Work item: From the records below, find each line with the string "Neural" and copy it.

Available data:
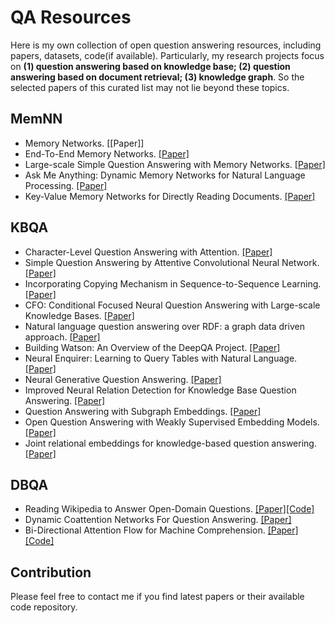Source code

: # QA Resources
Here is my own collection of open question answering resources, including papers, datasets, code(if available). Particularly, my research projects focus on **(1) question answering based on knowledge base; (2) question answering based on document retrieval; (3) knowledge graph**. So the selected papers of this curated list may not lie beyond these topics.



## MemNN

- Memory Networks. [[Paper]]
- End-To-End Memory Networks. [[Paper]](https://arxiv.org/pdf/1503.08895.pdf)
- Large-scale Simple Question Answering with Memory Networks. [[Paper]](https://arxiv.org/pdf/1506.02075.pdf)
- Ask Me Anything: Dynamic Memory Networks for Natural Language Processing. [[Paper]](https://pdfs.semanticscholar.org/04ee/77ef1143af8b19f71c63b8c5b077c5387855.pdf?_ga=2.262510276.979348402.1503942137-499880439.1499836627)
- Key-Value Memory Networks for Directly Reading Documents. [[Paper]](https://arxiv.org/pdf/1606.03126)




## KBQA

- Character-Level Question Answering with Attention. [[Paper]](https://arxiv.org/pdf/1604.00727.pdf)
- Simple Question Answering by Attentive Convolutional Neural Network. [[Paper]](https://arxiv.org/pdf/1606.03391)
- Incorporating Copying Mechanism in Sequence-to-Sequence Learning. [[Paper]](https://arxiv.org/pdf/1603.06393.pdf)
- CFO: Conditional Focused Neural Question Answering with Large-scale Knowledge Bases. [[Paper]](https://arxiv.org/pdf/1606.01994.pdf)
- Natural language question answering over RDF: a graph data driven approach. [[Paper]](https://pdfs.semanticscholar.org/cb4d/277a51da6894fe5143013978567ef5f805c8.pdf)
- Building Watson: An Overview of the DeepQA Project. [[Paper]](https://www.aaai.org/ojs/index.php/aimagazine/article/view/2303/2165)
- Neural Enquirer: Learning to Query Tables with Natural Language. [[Paper]](https://arxiv.org/pdf/1512.00965.pdf)
- Neural Generative Question Answering. [[Paper]](https://arxiv.org/pdf/1512.01337.pdf)
- Improved Neural Relation Detection for Knowledge Base Question Answering. [[Paper]](https://arxiv.org/pdf/1704.06194.pdf)
- Question Answering with Subgraph Embeddings. [[Paper]](https://arxiv.org/pdf/1406.3676.pdf)
- Open Question Answering with Weakly Supervised Embedding Models. [[Paper]](https://arxiv.org/pdf/1404.4326.pdf)
- Joint relational embeddings for knowledge-based question answering. [[Paper]](https://pdfs.semanticscholar.org/eabb/8ddbd2b9cae7e2169d7f6681a5e7694ec088.pdf)



## DBQA

- Reading Wikipedia to Answer Open-Domain Questions. [[Paper]](https://arxiv.org/pdf/1704.00051.pdf)[[Code]](https://github.com/facebookresearch/DrQA)
- Dynamic Coattention Networks For Question Answering. [[Paper]](https://arxiv.org/pdf/1611.01604.pdf)
- Bi-Directional Attention Flow for Machine Comprehension. [[Paper]](https://arxiv.org/pdf/1611.01603)[[Code]](https://github.com/allenai/bi-att-flow)




## Contribution

Please feel free to contact me if you find latest papers or their available code repository.

##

Output of the task:
- Simple Question Answering by Attentive Convolutional Neural Network. [[Paper]](https://arxiv.org/pdf/1606.03391)
- CFO: Conditional Focused Neural Question Answering with Large-scale Knowledge Bases. [[Paper]](https://arxiv.org/pdf/1606.01994.pdf)
- Neural Enquirer: Learning to Query Tables with Natural Language. [[Paper]](https://arxiv.org/pdf/1512.00965.pdf)
- Neural Generative Question Answering. [[Paper]](https://arxiv.org/pdf/1512.01337.pdf)
- Improved Neural Relation Detection for Knowledge Base Question Answering. [[Paper]](https://arxiv.org/pdf/1704.06194.pdf)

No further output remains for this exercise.